* _SUPPLIED DATA_
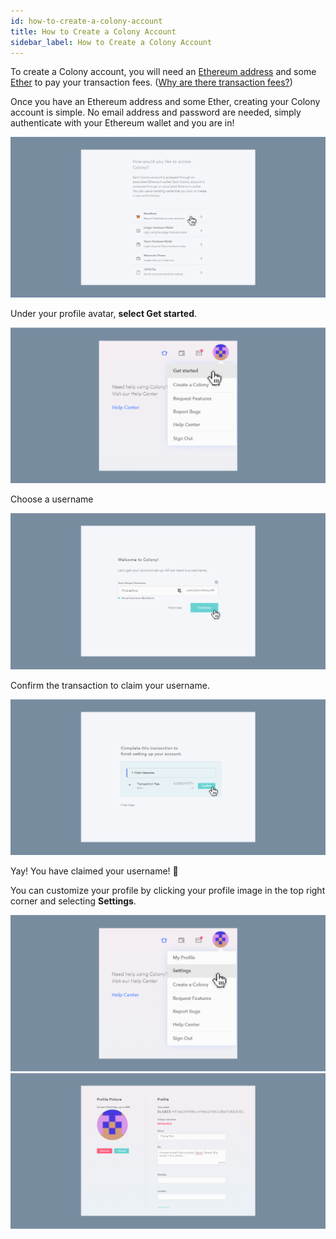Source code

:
 ```yaml
---
id: how-to-create-a-colony-account
title: How to Create a Colony Account
sidebar_label: How to Create a Colony Account
---
```

To create a Colony account, you will need an [Ethereum address](docs/how-to-get-an-etherem-wallet-address) and some [Ether]() to pay your transaction fees.
([Why are there transaction fees?]())

Once you have an Ethereum address and some Ether, creating your Colony account is simple.
No email address and password are needed, simply authenticate with your Ethereum wallet and you are in!

![Choose a wallet](assets/how-to-create-a-colony-account/1.png)

Under your profile avatar, **select Get started**.

![Get Started](assets/how-to-create-a-colony-account/2.png)

Choose a username

![Username](assets/how-to-create-a-colony-account/3.png)

Confirm the transaction to claim your username.

![Confirm](assets/how-to-create-a-colony-account/4.png)

Yay! You have claimed your username!  🎉

You can customize your profile by clicking your profile image in the top right corner and selecting **Settings**.

![Setting](assets/how-to-create-a-colony-account/5.png)
![Profile](assets/how-to-create-a-colony-account/6.png)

* _EXERCISE INSTRUCTIONS_
Extract each line holding the word "assets" from the records.

* _THE COMPLETED TASK_
![Choose a wallet](assets/how-to-create-a-colony-account/1.png)
![Get Started](assets/how-to-create-a-colony-account/2.png)
![Username](assets/how-to-create-a-colony-account/3.png)
![Confirm](assets/how-to-create-a-colony-account/4.png)
![Setting](assets/how-to-create-a-colony-account/5.png)
![Profile](assets/how-to-create-a-colony-account/6.png)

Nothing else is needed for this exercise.